## WHAT IS EXPECTED:
Return, in their exact form, the lines that lie between the start of the data below and the line containing "设$[x]$为不超过$x$的", with both ends included.
══ WORKING DATA ══
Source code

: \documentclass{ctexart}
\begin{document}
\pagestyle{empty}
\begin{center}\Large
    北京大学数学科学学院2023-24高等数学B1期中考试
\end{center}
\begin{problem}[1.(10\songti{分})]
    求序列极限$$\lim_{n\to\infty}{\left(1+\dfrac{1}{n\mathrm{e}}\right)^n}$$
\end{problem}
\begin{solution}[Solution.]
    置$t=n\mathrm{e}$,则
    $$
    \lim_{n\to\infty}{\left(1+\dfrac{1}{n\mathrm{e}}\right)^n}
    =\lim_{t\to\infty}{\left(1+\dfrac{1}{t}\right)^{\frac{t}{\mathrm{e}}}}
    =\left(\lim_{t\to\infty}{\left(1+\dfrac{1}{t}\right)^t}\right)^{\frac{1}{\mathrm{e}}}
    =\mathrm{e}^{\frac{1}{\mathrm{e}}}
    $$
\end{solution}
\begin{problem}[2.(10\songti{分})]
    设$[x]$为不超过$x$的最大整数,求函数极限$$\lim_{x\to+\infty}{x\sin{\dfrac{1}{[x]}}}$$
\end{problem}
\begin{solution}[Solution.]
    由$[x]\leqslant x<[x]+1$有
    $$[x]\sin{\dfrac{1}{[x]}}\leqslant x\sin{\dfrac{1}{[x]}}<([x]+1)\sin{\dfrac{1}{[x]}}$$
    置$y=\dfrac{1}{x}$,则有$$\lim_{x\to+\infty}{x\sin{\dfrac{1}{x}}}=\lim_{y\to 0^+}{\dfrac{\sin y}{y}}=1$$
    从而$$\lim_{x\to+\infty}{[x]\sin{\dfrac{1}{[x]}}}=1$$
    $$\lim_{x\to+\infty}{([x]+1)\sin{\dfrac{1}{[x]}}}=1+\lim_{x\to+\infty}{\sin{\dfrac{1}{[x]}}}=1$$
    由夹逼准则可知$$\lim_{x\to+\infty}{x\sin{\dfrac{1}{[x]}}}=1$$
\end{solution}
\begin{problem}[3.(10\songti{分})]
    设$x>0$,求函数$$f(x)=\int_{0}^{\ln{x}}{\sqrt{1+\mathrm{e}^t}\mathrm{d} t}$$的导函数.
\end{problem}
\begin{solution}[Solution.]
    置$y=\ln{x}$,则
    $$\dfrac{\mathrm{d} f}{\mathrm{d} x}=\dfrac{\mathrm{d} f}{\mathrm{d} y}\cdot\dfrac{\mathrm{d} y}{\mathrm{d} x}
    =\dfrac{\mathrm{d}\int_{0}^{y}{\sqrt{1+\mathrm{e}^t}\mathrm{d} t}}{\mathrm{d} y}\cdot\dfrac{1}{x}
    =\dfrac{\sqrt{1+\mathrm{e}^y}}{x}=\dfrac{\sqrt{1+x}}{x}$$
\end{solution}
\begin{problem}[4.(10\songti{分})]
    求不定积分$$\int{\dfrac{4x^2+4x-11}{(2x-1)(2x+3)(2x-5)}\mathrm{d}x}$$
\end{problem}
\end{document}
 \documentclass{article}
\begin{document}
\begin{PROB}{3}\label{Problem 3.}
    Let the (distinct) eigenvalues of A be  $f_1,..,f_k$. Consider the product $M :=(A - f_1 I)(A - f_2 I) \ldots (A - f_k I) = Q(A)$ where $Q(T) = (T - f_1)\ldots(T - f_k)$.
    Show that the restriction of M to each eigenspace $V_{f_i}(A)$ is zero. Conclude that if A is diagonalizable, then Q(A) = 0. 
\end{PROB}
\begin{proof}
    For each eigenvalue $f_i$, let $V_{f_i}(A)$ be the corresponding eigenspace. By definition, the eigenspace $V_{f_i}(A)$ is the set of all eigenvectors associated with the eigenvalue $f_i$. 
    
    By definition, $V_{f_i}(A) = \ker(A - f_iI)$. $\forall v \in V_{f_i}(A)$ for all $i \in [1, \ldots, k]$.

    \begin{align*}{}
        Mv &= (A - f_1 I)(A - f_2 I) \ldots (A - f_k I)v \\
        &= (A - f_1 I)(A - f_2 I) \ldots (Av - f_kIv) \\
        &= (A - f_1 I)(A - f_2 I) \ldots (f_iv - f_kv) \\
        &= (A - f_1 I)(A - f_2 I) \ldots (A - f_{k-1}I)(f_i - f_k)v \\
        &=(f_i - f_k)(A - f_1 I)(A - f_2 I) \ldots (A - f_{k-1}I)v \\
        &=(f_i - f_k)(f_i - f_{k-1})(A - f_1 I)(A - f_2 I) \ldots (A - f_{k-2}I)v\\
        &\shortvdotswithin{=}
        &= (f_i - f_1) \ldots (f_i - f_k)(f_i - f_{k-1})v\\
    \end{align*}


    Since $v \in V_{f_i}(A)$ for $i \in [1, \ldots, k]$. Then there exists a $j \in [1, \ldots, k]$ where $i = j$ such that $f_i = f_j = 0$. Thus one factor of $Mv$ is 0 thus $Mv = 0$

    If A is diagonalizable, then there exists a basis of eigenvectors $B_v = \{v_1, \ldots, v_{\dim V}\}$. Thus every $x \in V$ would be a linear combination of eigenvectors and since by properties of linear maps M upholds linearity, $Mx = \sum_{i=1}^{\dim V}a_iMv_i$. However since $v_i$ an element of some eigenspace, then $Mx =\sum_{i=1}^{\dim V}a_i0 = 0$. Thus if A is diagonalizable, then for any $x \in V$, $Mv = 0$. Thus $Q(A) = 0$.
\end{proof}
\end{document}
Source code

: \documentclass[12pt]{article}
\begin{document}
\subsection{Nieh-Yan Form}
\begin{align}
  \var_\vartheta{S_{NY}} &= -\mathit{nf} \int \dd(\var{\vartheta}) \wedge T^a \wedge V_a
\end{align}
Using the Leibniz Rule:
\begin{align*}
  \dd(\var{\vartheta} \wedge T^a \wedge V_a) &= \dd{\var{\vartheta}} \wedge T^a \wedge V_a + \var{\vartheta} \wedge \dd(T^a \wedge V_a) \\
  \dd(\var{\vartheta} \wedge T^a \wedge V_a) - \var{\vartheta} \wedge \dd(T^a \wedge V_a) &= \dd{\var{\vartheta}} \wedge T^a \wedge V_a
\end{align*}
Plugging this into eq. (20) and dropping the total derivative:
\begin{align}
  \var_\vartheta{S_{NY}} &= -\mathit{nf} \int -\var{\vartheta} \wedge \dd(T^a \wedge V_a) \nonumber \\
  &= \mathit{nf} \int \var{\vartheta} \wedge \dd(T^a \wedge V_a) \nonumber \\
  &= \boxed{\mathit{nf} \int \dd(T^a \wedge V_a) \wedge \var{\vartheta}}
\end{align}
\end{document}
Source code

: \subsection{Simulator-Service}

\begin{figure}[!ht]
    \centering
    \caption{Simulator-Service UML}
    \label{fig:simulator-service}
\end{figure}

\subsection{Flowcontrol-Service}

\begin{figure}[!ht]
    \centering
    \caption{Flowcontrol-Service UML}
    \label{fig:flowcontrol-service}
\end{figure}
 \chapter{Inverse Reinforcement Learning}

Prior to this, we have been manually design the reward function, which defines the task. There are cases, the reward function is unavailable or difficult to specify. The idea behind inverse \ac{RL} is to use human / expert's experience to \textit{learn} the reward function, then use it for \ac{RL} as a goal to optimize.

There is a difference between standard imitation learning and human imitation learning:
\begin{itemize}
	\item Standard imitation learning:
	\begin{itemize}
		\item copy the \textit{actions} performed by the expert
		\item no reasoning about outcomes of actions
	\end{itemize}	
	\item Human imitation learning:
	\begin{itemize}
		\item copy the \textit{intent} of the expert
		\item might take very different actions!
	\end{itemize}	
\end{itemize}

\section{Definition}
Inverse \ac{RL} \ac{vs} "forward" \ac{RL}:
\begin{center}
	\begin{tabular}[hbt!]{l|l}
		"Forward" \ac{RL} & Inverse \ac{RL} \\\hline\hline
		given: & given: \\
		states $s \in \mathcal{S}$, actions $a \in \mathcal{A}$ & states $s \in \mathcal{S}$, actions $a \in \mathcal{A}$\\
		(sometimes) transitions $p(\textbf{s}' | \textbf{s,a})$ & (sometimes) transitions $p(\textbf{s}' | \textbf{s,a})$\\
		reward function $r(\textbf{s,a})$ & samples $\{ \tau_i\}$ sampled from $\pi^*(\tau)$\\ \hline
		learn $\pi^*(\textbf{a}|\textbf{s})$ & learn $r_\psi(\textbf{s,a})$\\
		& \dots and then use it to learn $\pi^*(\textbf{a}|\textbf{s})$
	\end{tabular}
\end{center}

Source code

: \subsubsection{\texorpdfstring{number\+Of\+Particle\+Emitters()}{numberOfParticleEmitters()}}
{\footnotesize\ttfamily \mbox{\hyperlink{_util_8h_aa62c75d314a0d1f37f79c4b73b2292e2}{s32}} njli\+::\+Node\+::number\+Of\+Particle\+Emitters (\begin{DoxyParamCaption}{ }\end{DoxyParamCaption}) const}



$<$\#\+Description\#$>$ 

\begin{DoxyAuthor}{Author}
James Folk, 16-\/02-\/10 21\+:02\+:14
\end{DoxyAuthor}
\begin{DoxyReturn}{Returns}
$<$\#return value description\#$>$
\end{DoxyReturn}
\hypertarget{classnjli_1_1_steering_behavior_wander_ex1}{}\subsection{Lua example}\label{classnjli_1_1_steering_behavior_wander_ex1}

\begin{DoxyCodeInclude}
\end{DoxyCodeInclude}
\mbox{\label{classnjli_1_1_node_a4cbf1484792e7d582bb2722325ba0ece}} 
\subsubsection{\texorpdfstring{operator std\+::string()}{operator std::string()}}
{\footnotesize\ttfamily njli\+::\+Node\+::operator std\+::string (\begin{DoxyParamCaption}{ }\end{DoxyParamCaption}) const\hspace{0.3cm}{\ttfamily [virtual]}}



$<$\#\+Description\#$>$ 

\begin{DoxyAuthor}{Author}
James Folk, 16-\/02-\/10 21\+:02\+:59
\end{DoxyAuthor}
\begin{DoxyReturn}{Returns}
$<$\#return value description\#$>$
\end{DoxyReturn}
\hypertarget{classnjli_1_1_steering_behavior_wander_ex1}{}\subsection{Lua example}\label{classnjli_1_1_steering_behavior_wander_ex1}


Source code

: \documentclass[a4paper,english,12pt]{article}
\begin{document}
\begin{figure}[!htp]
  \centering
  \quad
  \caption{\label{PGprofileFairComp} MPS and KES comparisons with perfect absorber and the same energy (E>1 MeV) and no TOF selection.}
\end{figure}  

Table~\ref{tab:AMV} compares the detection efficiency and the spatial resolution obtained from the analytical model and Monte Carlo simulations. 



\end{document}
═══
## ANSWER TO THE EXERCISE:
Source code

: \documentclass{ctexart}
\begin{document}
\pagestyle{empty}
\begin{center}\Large
    北京大学数学科学学院2023-24高等数学B1期中考试
\end{center}
\begin{problem}[1.(10\songti{分})]
    求序列极限$$\lim_{n\to\infty}{\left(1+\dfrac{1}{n\mathrm{e}}\right)^n}$$
\end{problem}
\begin{solution}[Solution.]
    置$t=n\mathrm{e}$,则
    $$
    \lim_{n\to\infty}{\left(1+\dfrac{1}{n\mathrm{e}}\right)^n}
    =\lim_{t\to\infty}{\left(1+\dfrac{1}{t}\right)^{\frac{t}{\mathrm{e}}}}
    =\left(\lim_{t\to\infty}{\left(1+\dfrac{1}{t}\right)^t}\right)^{\frac{1}{\mathrm{e}}}
    =\mathrm{e}^{\frac{1}{\mathrm{e}}}
    $$
\end{solution}
\begin{problem}[2.(10\songti{分})]
    设$[x]$为不超过$x$的最大整数,求函数极限$$\lim_{x\to+\infty}{x\sin{\dfrac{1}{[x]}}}$$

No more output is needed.